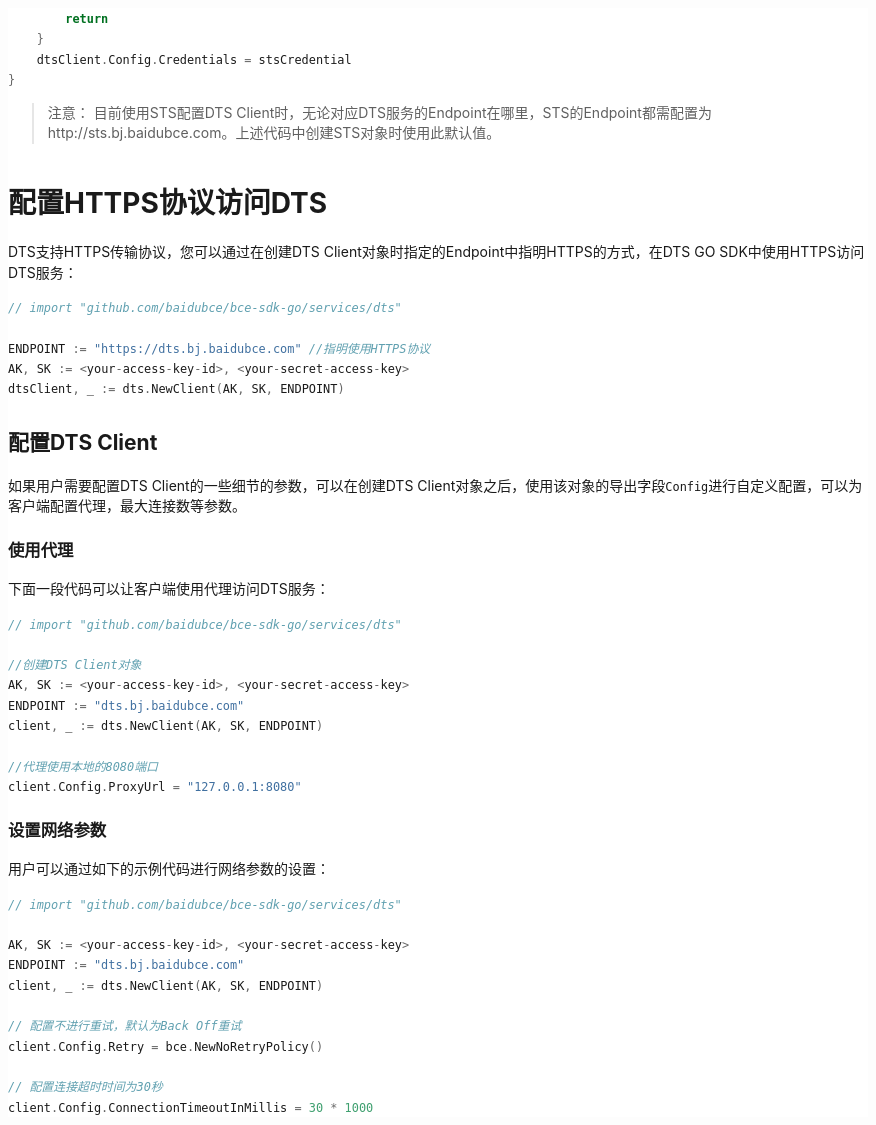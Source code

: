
 ```go
		return
	}
	dtsClient.Config.Credentials = stsCredential
}
```

> 注意：
> 目前使用STS配置DTS Client时，无论对应DTS服务的Endpoint在哪里，STS的Endpoint都需配置为http://sts.bj.baidubce.com。上述代码中创建STS对象时使用此默认值。

# 配置HTTPS协议访问DTS

DTS支持HTTPS传输协议，您可以通过在创建DTS Client对象时指定的Endpoint中指明HTTPS的方式，在DTS GO SDK中使用HTTPS访问DTS服务：

```go
// import "github.com/baidubce/bce-sdk-go/services/dts"

ENDPOINT := "https://dts.bj.baidubce.com" //指明使用HTTPS协议
AK, SK := <your-access-key-id>, <your-secret-access-key>
dtsClient, _ := dts.NewClient(AK, SK, ENDPOINT)
```

## 配置DTS Client

如果用户需要配置DTS Client的一些细节的参数，可以在创建DTS Client对象之后，使用该对象的导出字段`Config`进行自定义配置，可以为客户端配置代理，最大连接数等参数。

### 使用代理

下面一段代码可以让客户端使用代理访问DTS服务：

```go
// import "github.com/baidubce/bce-sdk-go/services/dts"

//创建DTS Client对象
AK, SK := <your-access-key-id>, <your-secret-access-key>
ENDPOINT := "dts.bj.baidubce.com"
client, _ := dts.NewClient(AK, SK, ENDPOINT)

//代理使用本地的8080端口
client.Config.ProxyUrl = "127.0.0.1:8080"
```

### 设置网络参数

用户可以通过如下的示例代码进行网络参数的设置：

```go
// import "github.com/baidubce/bce-sdk-go/services/dts"

AK, SK := <your-access-key-id>, <your-secret-access-key>
ENDPOINT := "dts.bj.baidubce.com"
client, _ := dts.NewClient(AK, SK, ENDPOINT)

// 配置不进行重试，默认为Back Off重试
client.Config.Retry = bce.NewNoRetryPolicy()

// 配置连接超时时间为30秒
client.Config.ConnectionTimeoutInMillis = 30 * 1000
```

================================

_What you need to do_. From the data above, copy each line that holds "Config".

_Exercise result_.
	dtsClient.Config.Credentials = stsCredential
如果用户需要配置DTS Client的一些细节的参数，可以在创建DTS Client对象之后，使用该对象的导出字段`Config`进行自定义配置，可以为客户端配置代理，最大连接数等参数。
client.Config.ProxyUrl = "127.0.0.1:8080"
client.Config.Retry = bce.NewNoRetryPolicy()
client.Config.ConnectionTimeoutInMillis = 30 * 1000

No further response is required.